For instance, he said the P3 billion last year was only enough for 33,333 PUJs for 30 days, with each PUJ unit paid P3,000 every day. He said this only covered 20 percent of the total PUJs in the Philippines.
Last Feb. 28, Tugade said there were 118,238 operational units of different PUV modes and that on March 15, there will be 8,729 more operational units of different PUV modes that will ply 1,585 routes.
Through the program, the government, through the DOTr and LTFRB, will provide weekly payments to operators or drivers based on “kilometers traveled,” with or without passengers. This is on top of a one-time incentive of P5,000.
In June 2021, the DOTr said the payment for each kilometer was P82.50 for PUBs and P52.50 for PUJs.

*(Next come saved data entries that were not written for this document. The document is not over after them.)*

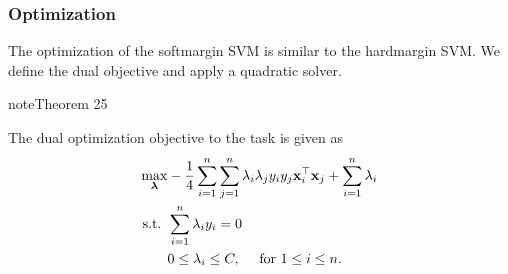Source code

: \documentclass[letterpaper,10pt,english]{jupyterBook}
\begin{document}
\subsubsection{Optimization}
\label{\detokenize{classification_svms:id1}}
\sphinxAtStartPar
The optimization of the soft\sphinxhyphen{}margin SVM is similar to the hard\sphinxhyphen{}margin SVM. We define the dual objective and apply a quadratic solver.
\label{classification_svms:theorem-7}
\begin{sphinxadmonition}{note}{Theorem 25}



\sphinxAtStartPar
The dual optimization objective to the  task is given as
\begin{equation}\label{equation:classification_svms:svm_form9}
\begin{split}\begin{align*}
\max_{\boldsymbol{\lambda}}  &  - \frac{1}{4} \sum_{i=1}^{n} \sum_{j=1}^{n} \lambda_{i} \lambda_{j} y_{i} y_{j} {\bf x}_{i}^\top {\bf x}_{j} + \sum_{i=1}^{n} \lambda_{i} \\
\text{s.t. }  &  \sum_{i=1}^{n} \lambda_{i} y_{i} = 0 \\
&  0 \leq \lambda_{i} \leq C, \quad \text{ for }1\leq i\leq n.
\end{align*}\end{split}
\end{equation}\end{sphinxadmonition}
\end{document}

Considering Siy’s computations, with 57 kilometers every day, the P7 billion is only enough for less than 3 months for PUJs.
Alternative
Move As One said the government should reconsider the implementation of the SCP as Libreng Sakay or a gross service contracting program.
Instead, the DOTr and LTFRB should optimize the resources by giving 50 percent of the P7 billion to a net service contracting program, which will be accessed by small cooperatives, especially by traditional PUJ operators or drivers.
The Department of Budget and Management, which already released the P7 billion to the DOTr, said the SCP will be implemented through net cost contracting and gross cost contracting.
“We believe that SCP is best implemented to partially subsidize public conveyance and still allow transport cooperatives and corporations to collect fares,” it said.
Move As One stressed that this will expand the reach of the program and will sustain public transport operations longer than Libreng Sakay.